No cóż mogę budować swoją opinię tylko na tym z czym miałem do czynienia.
Ani (co najmniej kilka ) OMy ani 2 pentaxy , Voigtlandery (w tym f1.1 i 1.2) ani EF 17-40 f4 ani 2 leici M czy dwa CZ i parę innzch bardziej egzotycznych nie objawiało swojej domniemanej jakości we współpracy z cyfrowymi gratami. Ocz nie wymieniam tu teleobiektywów bo te problemów nie miały nigdy -czy to ruskie czy flinty dziadka.
Domniemam że miałem ogromnego pecha czyż nie?
Ewentualnie nie używałem ich na pełnoklatkowych Body we właściwych systemach>?<
Domniemam że jeśli "szeroki" obiektyw APS-H lub mniejszej nie wyrabia to FF będzie żyleta?
I czemu na analogach ich "cechy" nagle się samoistnie poprawiały.
No to mój błąd, zaklinanie rzeczywistości i pech/
Dziwnym trafem nie miałem go ani razu podczas całej mojej przygody z 4/3 i m4/3 -kazdy dawał obraz co najmniej dobry na swoich nominalnych parametrach. Choć niby powinno być zgoła odwrotnie.
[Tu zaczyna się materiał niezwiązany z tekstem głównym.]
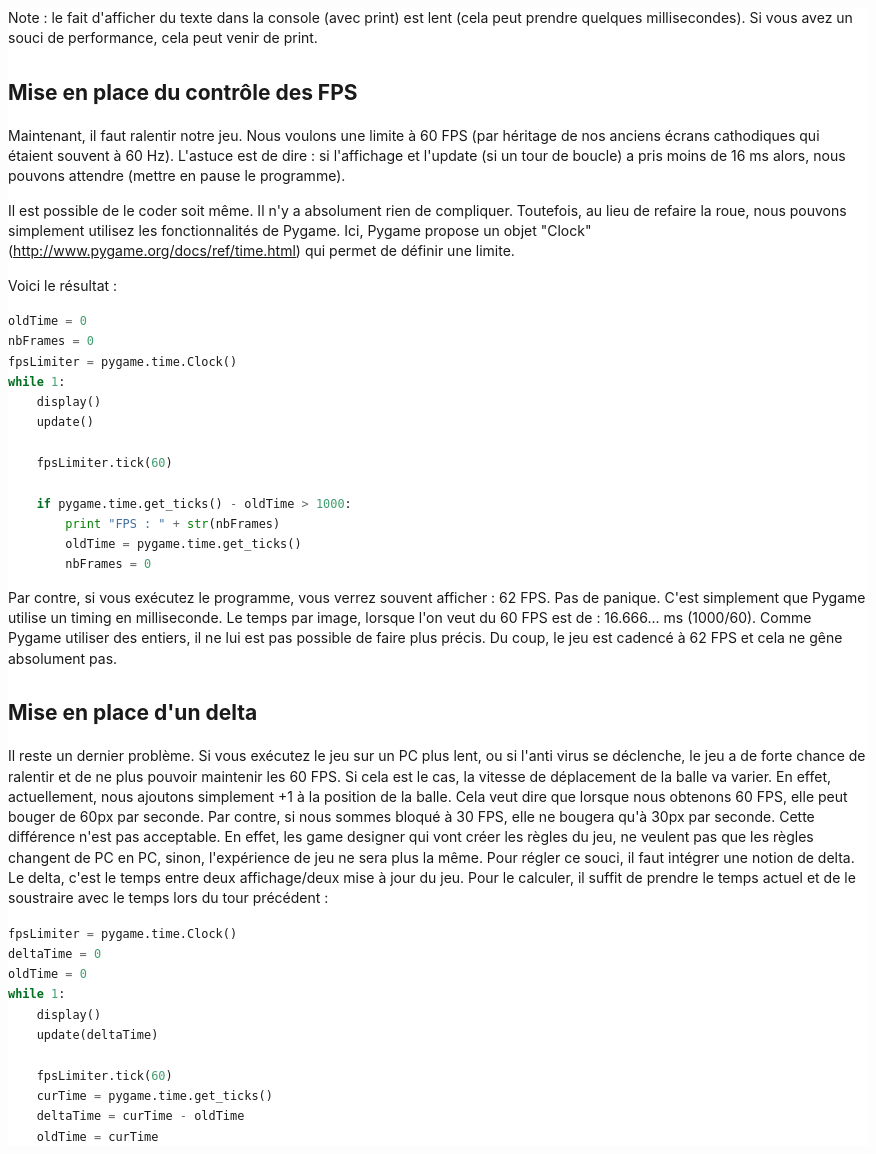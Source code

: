 Note : le fait d'afficher du texte dans la console (avec print) est lent (cela peut prendre quelques millisecondes). Si vous avez un souci de performance, cela peut venir de print.

## Mise en place du contrôle des FPS

Maintenant, il faut ralentir notre jeu. Nous voulons une limite à 60 FPS (par héritage de nos anciens écrans cathodiques qui étaient souvent à 60 Hz). L'astuce est de dire : si l'affichage et l'update (si un tour de boucle) a pris moins de 16 ms alors, nous pouvons attendre (mettre en pause le programme).

Il est possible de le coder soit même. Il n'y a absolument rien de compliquer. Toutefois, au lieu de refaire la roue, nous pouvons simplement utilisez les fonctionnalités de Pygame. Ici, Pygame propose un objet "Clock" (http://www.pygame.org/docs/ref/time.html) qui permet de définir une limite.

Voici le résultat :

```python
oldTime = 0
nbFrames = 0
fpsLimiter = pygame.time.Clock()
while 1:
	display()
	update()
   
	fpsLimiter.tick(60)

	if pygame.time.get_ticks() - oldTime > 1000:
		print "FPS : " + str(nbFrames)
		oldTime = pygame.time.get_ticks()
		nbFrames = 0
```

Par contre, si vous exécutez le programme, vous verrez souvent afficher : 62 FPS. Pas de panique. C'est simplement que Pygame utilise un timing en milliseconde. Le temps par image, lorsque l'on veut du 60 FPS est de : 16.666... ms (1000/60). Comme Pygame utiliser des entiers, il ne lui est pas possible de faire plus précis. Du coup, le jeu est cadencé à 62 FPS et cela ne gêne absolument pas.

## Mise en place d'un delta

Il reste un dernier problème. Si vous exécutez le jeu sur un PC plus lent, ou si l'anti virus se déclenche, le jeu a de forte chance de ralentir et de ne plus pouvoir maintenir les 60 FPS. Si cela est le cas, la vitesse de déplacement de la balle va varier. En effet, actuellement, nous ajoutons simplement +1 à la position de la balle. Cela veut dire que lorsque nous obtenons 60 FPS, elle peut bouger de 60px par seconde. Par contre, si nous sommes bloqué à 30 FPS, elle ne bougera qu'à 30px par seconde.
Cette différence n'est pas acceptable. En effet, les game designer qui vont créer les règles du jeu, ne veulent pas que les règles changent de PC en PC, sinon, l'expérience de jeu ne sera plus la même. Pour régler ce souci, il faut intégrer une notion de delta.
Le delta, c'est le temps entre deux affichage/deux mise à jour du jeu. Pour le calculer, il suffit de prendre le temps actuel et de le soustraire avec le temps lors du tour précédent :

```python
fpsLimiter = pygame.time.Clock()
deltaTime = 0
oldTime = 0
while 1:
	display()
	update(deltaTime)
   
	fpsLimiter.tick(60)
	curTime = pygame.time.get_ticks()
	deltaTime = curTime - oldTime
	oldTime = curTime
```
Chętnie wrócę do 3 z nich których na próżno szukać gdzie indziej -dlaczego nagle tak podrożały![]()
ktoś chce się pozbyć 50-200?
Mam nadzieję że wybaczony będzie ten offtop.
Na koniec dodam zdanie o obiektywach do X-1Pro.
Mogę przeboleć ciemność w przyszłych zomach tego nowego systemu (nikt nie zmusza kupować) ale brak skali GO na tubusach jasnych stałek i MF "Fly by Wire" nie pasują do "cyfrowego dalmierza" -przypominają zwykłe słoiki z lustrzanek -te tańsze.
O prefokusowaniu (na skalę odległości) można pomarzyć...
Nadzieja w ich jakości optycznej -i wykonania (oby była lepsza niż X-100).
Pytanie za 100 punktów > jak rozwiązany zostanie problem nastawienia ostrości w szkłach przez adapter?
Pewne jest jedynie że analogowy wizjer będzie wtedy kompletnie bezużyteczny?
Podobnie nie mogę wyobrazić sobie jak optyczny wizjer współpracuje z zoomami?